| Collected data |
○ ○ ○

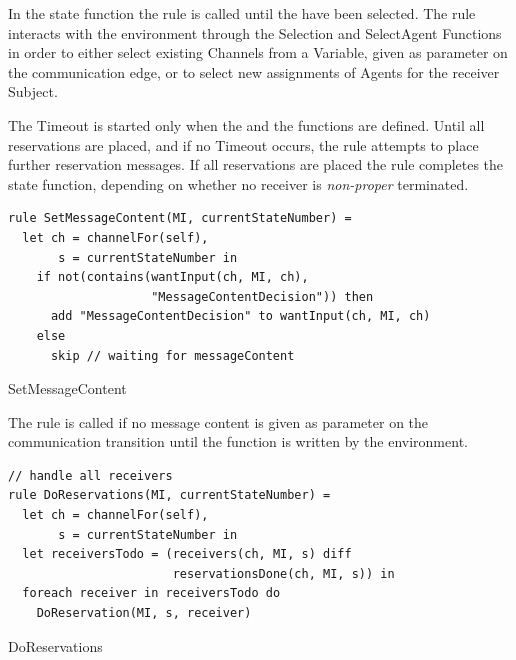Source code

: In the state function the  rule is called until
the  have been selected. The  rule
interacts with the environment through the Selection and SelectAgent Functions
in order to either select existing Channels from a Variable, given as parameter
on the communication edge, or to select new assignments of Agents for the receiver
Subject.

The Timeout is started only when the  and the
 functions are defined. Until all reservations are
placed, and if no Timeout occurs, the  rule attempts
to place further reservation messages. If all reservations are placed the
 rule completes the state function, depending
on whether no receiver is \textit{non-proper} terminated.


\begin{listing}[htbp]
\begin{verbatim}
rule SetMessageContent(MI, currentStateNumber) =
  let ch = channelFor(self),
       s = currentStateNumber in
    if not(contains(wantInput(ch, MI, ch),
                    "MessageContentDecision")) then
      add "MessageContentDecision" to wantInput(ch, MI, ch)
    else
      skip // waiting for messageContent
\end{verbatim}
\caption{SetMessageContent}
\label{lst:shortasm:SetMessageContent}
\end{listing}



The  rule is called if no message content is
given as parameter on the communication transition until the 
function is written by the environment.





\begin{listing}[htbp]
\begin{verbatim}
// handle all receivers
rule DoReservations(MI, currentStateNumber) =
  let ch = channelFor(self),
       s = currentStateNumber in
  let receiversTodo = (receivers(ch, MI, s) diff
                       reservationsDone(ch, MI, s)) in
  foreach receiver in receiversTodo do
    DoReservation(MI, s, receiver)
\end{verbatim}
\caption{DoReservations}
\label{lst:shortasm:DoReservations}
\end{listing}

○ ○ ○

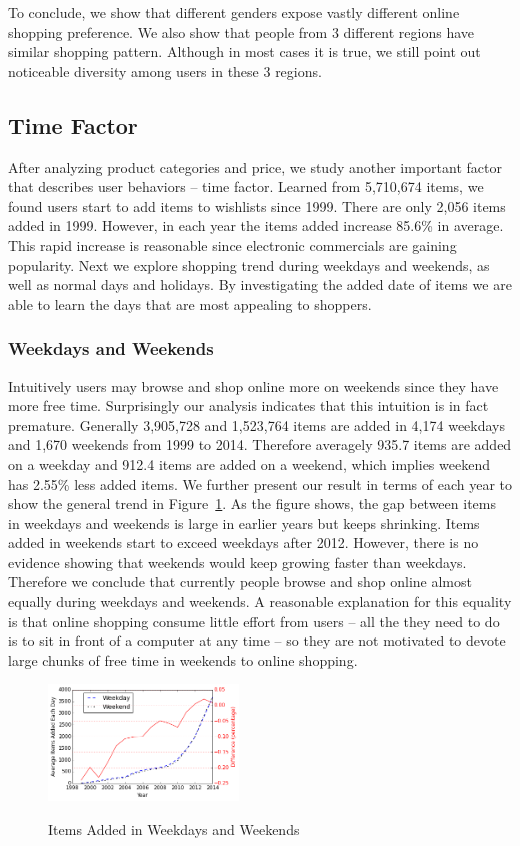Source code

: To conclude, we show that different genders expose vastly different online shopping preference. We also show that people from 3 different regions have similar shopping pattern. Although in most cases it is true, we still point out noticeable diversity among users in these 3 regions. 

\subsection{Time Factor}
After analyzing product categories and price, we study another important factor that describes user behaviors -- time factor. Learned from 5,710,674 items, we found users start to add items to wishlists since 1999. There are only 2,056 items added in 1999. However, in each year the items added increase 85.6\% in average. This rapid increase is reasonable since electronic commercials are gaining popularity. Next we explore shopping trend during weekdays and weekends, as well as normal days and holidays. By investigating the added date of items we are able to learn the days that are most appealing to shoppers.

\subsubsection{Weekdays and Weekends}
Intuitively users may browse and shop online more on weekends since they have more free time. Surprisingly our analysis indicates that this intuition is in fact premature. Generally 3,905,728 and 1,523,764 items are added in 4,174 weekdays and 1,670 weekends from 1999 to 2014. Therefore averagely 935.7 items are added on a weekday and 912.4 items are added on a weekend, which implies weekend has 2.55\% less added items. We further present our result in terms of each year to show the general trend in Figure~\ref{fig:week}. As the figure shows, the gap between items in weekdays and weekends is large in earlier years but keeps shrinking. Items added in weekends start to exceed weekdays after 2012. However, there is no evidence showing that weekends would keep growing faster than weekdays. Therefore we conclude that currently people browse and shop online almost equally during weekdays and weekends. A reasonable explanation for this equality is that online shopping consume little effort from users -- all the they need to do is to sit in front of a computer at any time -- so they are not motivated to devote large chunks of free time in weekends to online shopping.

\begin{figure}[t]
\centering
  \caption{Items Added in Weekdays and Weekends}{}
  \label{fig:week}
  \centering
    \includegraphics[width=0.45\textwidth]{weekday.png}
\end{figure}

○ ○ ○

| Task |
Show all lines in the entries above where the string "currentStateNumber" appears.

| Worked solution |
rule SetMessageContent(MI, currentStateNumber) =
       s = currentStateNumber in
rule DoReservations(MI, currentStateNumber) =
       s = currentStateNumber in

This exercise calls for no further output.